» RECORDS PROVIDED
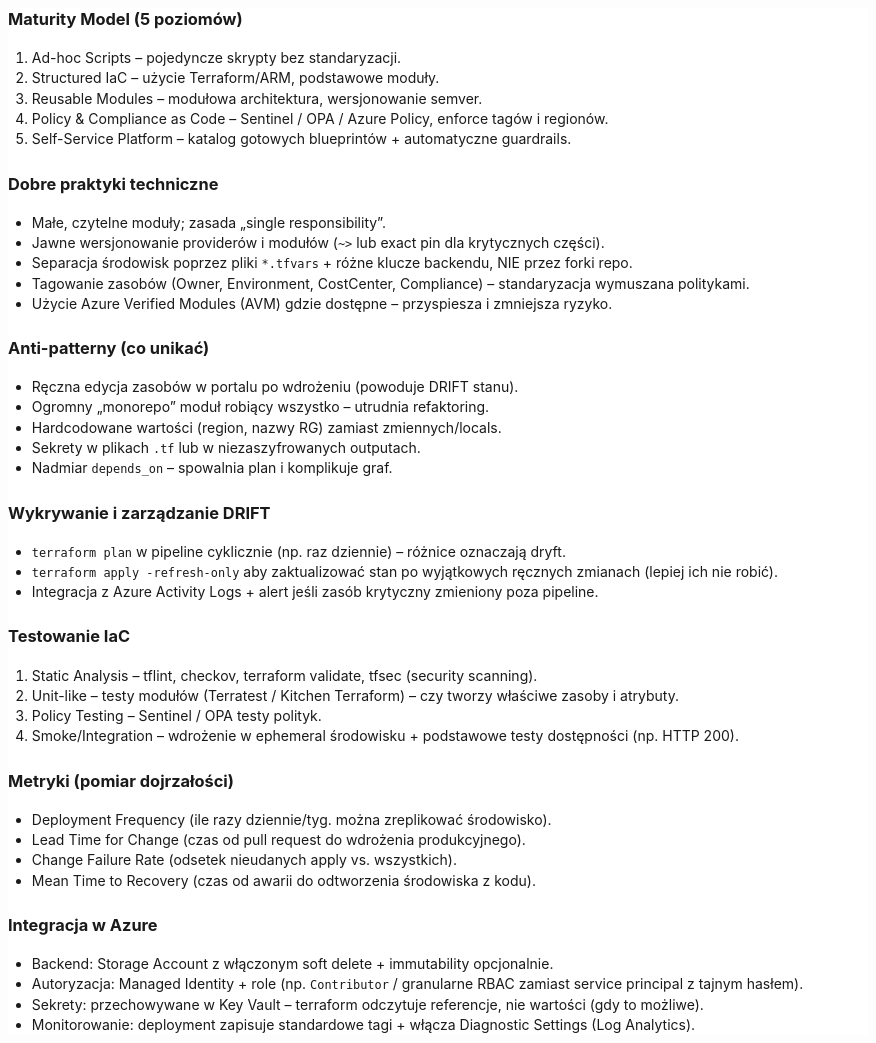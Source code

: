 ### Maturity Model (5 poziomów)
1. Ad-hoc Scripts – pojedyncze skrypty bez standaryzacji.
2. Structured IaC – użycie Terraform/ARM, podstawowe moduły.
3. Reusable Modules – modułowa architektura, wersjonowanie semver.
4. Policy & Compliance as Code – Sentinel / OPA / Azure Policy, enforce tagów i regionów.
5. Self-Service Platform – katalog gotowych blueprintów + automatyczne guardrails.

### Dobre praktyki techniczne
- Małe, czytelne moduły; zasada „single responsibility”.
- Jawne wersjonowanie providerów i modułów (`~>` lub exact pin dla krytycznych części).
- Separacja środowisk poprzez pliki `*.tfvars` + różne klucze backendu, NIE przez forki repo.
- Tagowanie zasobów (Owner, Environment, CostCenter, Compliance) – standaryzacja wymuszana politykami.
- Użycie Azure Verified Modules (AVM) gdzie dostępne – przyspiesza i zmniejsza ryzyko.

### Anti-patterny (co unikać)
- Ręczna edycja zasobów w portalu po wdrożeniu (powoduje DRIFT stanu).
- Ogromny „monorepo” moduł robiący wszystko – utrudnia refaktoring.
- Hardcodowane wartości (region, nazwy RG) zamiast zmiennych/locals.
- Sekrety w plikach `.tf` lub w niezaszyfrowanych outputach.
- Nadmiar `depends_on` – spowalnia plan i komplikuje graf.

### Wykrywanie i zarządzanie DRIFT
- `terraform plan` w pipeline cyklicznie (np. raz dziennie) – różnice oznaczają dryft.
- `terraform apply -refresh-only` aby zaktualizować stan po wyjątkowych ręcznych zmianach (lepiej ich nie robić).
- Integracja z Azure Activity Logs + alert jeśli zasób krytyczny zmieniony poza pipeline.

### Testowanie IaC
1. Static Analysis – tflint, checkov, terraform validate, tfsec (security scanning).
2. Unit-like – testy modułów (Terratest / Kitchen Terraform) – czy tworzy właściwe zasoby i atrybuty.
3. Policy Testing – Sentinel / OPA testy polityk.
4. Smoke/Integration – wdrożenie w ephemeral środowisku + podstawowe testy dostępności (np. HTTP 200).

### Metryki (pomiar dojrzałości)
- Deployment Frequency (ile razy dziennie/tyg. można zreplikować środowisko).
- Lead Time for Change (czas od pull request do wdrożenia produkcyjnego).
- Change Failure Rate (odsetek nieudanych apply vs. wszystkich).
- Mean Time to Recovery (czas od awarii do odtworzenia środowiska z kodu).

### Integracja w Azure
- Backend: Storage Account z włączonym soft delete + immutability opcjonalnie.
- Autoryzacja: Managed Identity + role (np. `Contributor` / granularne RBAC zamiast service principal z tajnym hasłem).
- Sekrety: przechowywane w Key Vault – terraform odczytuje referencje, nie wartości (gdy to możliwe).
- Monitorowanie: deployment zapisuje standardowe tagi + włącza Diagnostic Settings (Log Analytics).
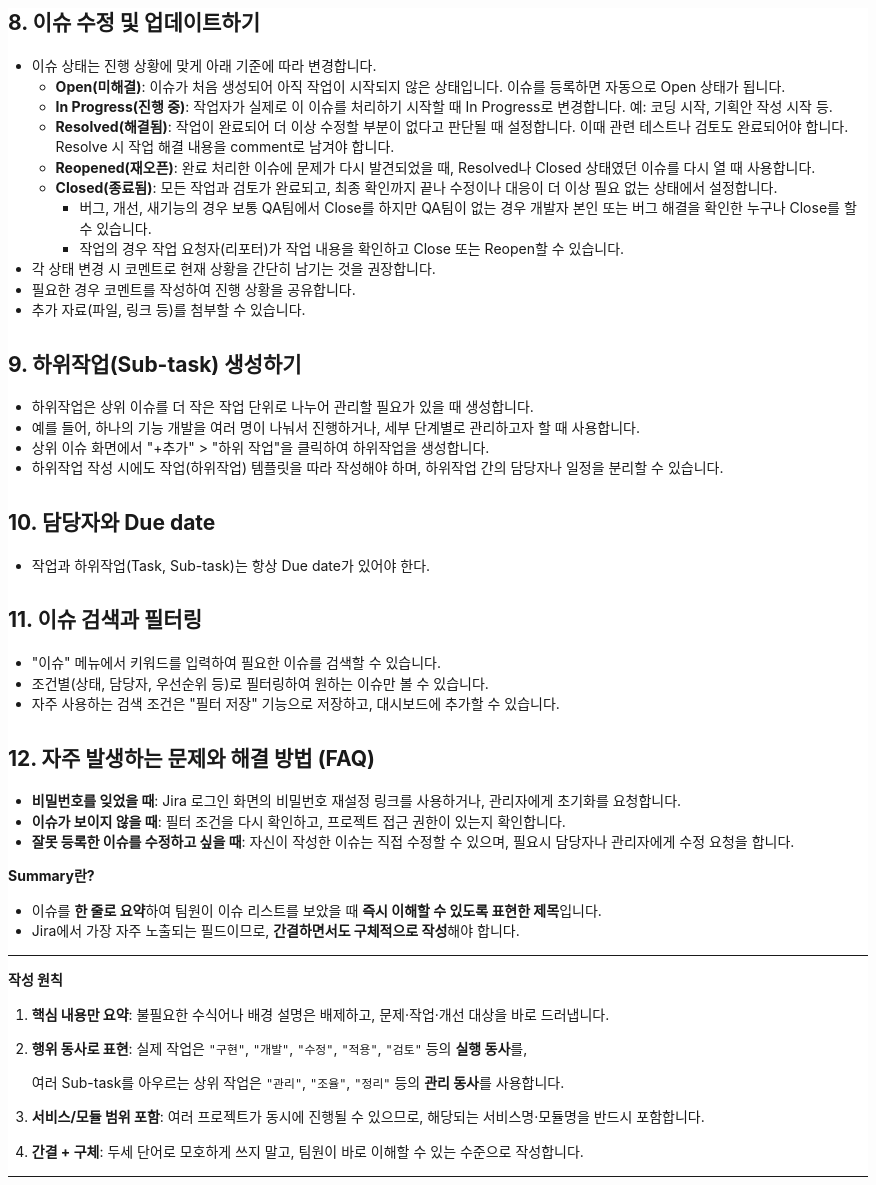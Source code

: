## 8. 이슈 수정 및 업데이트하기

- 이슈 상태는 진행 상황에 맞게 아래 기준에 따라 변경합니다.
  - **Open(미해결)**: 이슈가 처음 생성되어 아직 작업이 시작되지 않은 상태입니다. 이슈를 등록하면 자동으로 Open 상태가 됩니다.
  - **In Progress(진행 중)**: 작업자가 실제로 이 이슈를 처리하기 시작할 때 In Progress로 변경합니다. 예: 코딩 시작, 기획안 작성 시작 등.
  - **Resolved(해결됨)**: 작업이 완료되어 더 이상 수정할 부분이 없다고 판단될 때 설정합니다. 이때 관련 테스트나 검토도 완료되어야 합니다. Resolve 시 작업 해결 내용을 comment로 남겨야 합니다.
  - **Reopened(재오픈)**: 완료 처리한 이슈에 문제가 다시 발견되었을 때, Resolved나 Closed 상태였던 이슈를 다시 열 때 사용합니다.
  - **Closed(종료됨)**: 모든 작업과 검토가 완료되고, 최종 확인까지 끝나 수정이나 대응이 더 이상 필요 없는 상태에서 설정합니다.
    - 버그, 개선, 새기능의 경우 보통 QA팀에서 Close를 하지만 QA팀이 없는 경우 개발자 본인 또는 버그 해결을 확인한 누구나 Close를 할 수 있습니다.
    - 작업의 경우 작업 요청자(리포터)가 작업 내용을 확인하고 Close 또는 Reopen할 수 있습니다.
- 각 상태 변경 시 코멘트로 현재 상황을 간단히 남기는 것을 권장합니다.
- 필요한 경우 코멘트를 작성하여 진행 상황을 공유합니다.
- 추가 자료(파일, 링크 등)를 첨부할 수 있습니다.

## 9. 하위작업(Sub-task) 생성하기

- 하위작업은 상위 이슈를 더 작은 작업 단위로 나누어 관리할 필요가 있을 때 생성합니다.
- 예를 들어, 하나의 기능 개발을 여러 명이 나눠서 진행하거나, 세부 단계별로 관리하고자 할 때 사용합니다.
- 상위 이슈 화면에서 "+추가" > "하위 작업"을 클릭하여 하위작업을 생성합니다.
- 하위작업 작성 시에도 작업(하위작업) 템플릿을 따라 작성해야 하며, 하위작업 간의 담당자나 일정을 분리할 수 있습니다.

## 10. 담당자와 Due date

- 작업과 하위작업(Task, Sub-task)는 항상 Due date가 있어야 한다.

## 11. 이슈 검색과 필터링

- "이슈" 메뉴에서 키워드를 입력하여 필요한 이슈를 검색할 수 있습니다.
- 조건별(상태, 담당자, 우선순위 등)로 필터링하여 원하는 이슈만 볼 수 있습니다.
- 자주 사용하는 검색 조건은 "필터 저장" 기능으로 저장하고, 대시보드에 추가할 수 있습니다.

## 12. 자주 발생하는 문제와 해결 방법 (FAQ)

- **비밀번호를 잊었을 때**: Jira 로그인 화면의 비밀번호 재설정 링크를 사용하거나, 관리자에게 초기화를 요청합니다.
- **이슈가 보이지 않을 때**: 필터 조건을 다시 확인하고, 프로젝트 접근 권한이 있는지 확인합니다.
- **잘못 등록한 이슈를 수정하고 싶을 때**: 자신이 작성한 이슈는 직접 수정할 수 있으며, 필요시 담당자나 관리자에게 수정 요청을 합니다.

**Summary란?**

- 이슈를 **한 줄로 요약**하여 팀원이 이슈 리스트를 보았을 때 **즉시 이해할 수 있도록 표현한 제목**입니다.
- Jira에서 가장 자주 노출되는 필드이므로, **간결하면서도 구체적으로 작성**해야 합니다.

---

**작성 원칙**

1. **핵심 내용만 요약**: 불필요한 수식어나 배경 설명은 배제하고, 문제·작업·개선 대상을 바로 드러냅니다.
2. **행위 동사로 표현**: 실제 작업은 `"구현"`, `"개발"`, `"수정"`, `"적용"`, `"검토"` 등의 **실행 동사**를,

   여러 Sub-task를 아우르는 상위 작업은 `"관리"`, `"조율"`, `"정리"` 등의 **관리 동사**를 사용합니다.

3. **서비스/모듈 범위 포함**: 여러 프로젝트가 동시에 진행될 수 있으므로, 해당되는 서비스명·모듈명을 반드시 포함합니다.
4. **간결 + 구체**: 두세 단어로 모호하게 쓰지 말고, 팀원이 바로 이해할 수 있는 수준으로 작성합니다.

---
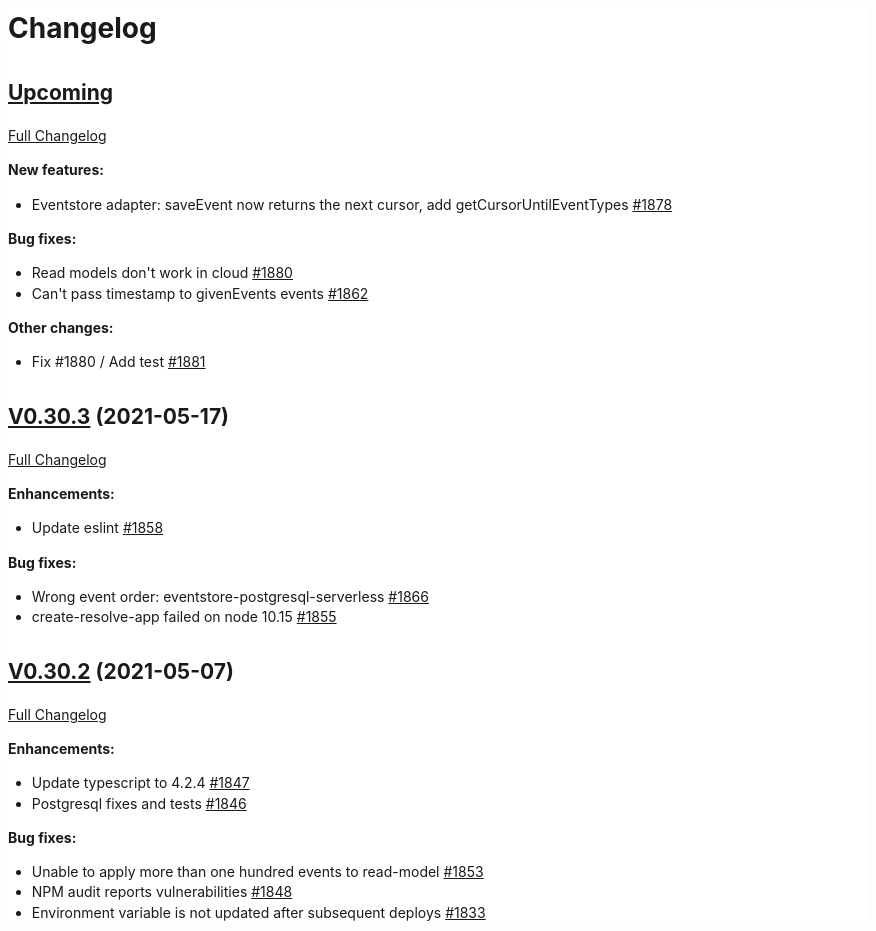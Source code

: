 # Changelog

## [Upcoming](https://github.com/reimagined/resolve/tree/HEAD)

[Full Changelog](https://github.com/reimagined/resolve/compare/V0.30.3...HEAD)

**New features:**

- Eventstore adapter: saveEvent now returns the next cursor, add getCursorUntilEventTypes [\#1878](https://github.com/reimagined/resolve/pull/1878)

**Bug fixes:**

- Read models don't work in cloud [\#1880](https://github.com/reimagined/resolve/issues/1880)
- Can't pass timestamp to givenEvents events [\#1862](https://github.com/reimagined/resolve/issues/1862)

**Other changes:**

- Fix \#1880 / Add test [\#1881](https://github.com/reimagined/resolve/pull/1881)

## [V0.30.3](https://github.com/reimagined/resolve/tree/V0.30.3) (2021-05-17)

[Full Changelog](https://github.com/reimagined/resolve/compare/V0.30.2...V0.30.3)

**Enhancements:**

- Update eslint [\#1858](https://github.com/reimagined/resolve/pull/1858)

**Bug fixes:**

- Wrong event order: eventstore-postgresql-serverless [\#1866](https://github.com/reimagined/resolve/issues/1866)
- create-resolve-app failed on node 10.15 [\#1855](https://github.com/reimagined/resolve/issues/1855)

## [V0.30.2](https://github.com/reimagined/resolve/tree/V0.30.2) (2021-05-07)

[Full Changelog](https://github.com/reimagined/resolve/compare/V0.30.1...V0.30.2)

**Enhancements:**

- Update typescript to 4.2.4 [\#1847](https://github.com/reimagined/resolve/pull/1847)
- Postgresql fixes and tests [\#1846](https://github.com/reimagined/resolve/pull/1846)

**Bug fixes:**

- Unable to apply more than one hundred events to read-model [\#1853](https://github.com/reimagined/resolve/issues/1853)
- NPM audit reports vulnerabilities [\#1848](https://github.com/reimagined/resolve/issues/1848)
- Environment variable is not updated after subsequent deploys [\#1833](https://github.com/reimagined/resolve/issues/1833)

» THE PROBLEM
When a line in the listing includes the word "Sekrety", report that line in full.

» SOLVED EXERCISE
- Sekrety w plikach `.tf` lub w niezaszyfrowanych outputach.
- Sekrety: przechowywane w Key Vault – terraform odczytuje referencje, nie wartości (gdy to możliwe).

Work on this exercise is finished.